*** Opening of DATA TO EXAMINE ***

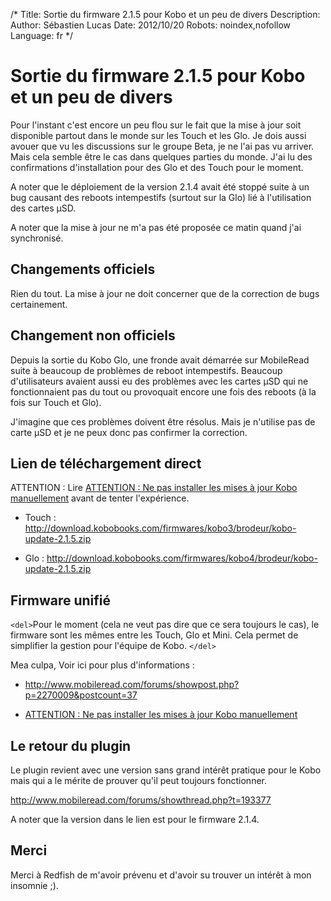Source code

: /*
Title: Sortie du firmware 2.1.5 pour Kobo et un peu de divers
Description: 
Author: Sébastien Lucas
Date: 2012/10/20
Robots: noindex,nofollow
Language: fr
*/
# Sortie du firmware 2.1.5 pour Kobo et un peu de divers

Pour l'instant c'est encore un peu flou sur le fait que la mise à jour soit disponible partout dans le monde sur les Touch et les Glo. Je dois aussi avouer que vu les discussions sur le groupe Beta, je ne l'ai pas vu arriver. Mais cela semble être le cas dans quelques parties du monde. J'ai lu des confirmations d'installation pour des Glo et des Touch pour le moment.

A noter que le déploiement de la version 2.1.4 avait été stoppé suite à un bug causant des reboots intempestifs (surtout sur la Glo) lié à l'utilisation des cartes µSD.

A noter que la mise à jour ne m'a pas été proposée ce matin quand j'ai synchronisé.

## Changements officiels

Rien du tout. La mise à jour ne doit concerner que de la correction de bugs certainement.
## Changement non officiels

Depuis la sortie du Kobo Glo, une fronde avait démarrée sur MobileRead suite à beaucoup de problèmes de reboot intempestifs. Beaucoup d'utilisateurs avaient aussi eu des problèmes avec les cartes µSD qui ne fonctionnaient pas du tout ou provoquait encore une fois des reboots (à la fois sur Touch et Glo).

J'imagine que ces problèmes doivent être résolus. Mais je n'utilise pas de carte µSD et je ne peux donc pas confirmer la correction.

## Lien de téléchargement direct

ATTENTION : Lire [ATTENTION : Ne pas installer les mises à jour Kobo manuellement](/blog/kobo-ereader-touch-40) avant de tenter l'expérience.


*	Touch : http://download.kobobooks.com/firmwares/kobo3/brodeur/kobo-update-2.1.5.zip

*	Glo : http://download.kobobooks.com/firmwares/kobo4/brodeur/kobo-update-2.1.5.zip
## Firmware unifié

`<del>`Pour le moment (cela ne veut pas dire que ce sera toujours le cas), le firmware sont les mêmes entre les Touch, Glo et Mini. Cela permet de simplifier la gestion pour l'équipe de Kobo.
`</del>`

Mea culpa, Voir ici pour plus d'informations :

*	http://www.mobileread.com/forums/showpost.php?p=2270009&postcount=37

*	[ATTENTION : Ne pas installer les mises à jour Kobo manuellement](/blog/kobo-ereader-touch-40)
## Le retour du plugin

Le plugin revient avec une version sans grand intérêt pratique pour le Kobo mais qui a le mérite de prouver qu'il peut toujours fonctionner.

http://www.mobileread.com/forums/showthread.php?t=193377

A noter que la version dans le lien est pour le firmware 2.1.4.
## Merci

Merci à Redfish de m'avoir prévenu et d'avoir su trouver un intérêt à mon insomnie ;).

*** Close of DATA TO EXAMINE ***

WHAT IS NEEDED |
Where an entry contains an image, drop the image and copy everything else word for word.

WRITTEN REPLY |
Source code

: /*
Title: Sortie du firmware 2.1.5 pour Kobo et un peu de divers
Description: 
Author: Sébastien Lucas
Date: 2012/10/20
Robots: noindex,nofollow
Language: fr
*/
# Sortie du firmware 2.1.5 pour Kobo et un peu de divers

Pour l'instant c'est encore un peu flou sur le fait que la mise à jour soit disponible partout dans le monde sur les Touch et les Glo. Je dois aussi avouer que vu les discussions sur le groupe Beta, je ne l'ai pas vu arriver. Mais cela semble être le cas dans quelques parties du monde. J'ai lu des confirmations d'installation pour des Glo et des Touch pour le moment.

A noter que le déploiement de la version 2.1.4 avait été stoppé suite à un bug causant des reboots intempestifs (surtout sur la Glo) lié à l'utilisation des cartes µSD.

A noter que la mise à jour ne m'a pas été proposée ce matin quand j'ai synchronisé.

## Changements officiels

Rien du tout. La mise à jour ne doit concerner que de la correction de bugs certainement.
## Changement non officiels

Depuis la sortie du Kobo Glo, une fronde avait démarrée sur MobileRead suite à beaucoup de problèmes de reboot intempestifs. Beaucoup d'utilisateurs avaient aussi eu des problèmes avec les cartes µSD qui ne fonctionnaient pas du tout ou provoquait encore une fois des reboots (à la fois sur Touch et Glo).

J'imagine que ces problèmes doivent être résolus. Mais je n'utilise pas de carte µSD et je ne peux donc pas confirmer la correction.

## Lien de téléchargement direct

ATTENTION : Lire [ATTENTION : Ne pas installer les mises à jour Kobo manuellement](/blog/kobo-ereader-touch-40) avant de tenter l'expérience.


*	Touch : http://download.kobobooks.com/firmwares/kobo3/brodeur/kobo-update-2.1.5.zip

*	Glo : http://download.kobobooks.com/firmwares/kobo4/brodeur/kobo-update-2.1.5.zip
## Firmware unifié

`<del>`Pour le moment (cela ne veut pas dire que ce sera toujours le cas), le firmware sont les mêmes entre les Touch, Glo et Mini. Cela permet de simplifier la gestion pour l'équipe de Kobo.
`</del>`

Mea culpa, Voir ici pour plus d'informations :

*	http://www.mobileread.com/forums/showpost.php?p=2270009&postcount=37

*	[ATTENTION : Ne pas installer les mises à jour Kobo manuellement](/blog/kobo-ereader-touch-40)
## Le retour du plugin

Le plugin revient avec une version sans grand intérêt pratique pour le Kobo mais qui a le mérite de prouver qu'il peut toujours fonctionner.

http://www.mobileread.com/forums/showthread.php?t=193377

A noter que la version dans le lien est pour le firmware 2.1.4.
## Merci

Merci à Redfish de m'avoir prévenu et d'avoir su trouver un intérêt à mon insomnie ;).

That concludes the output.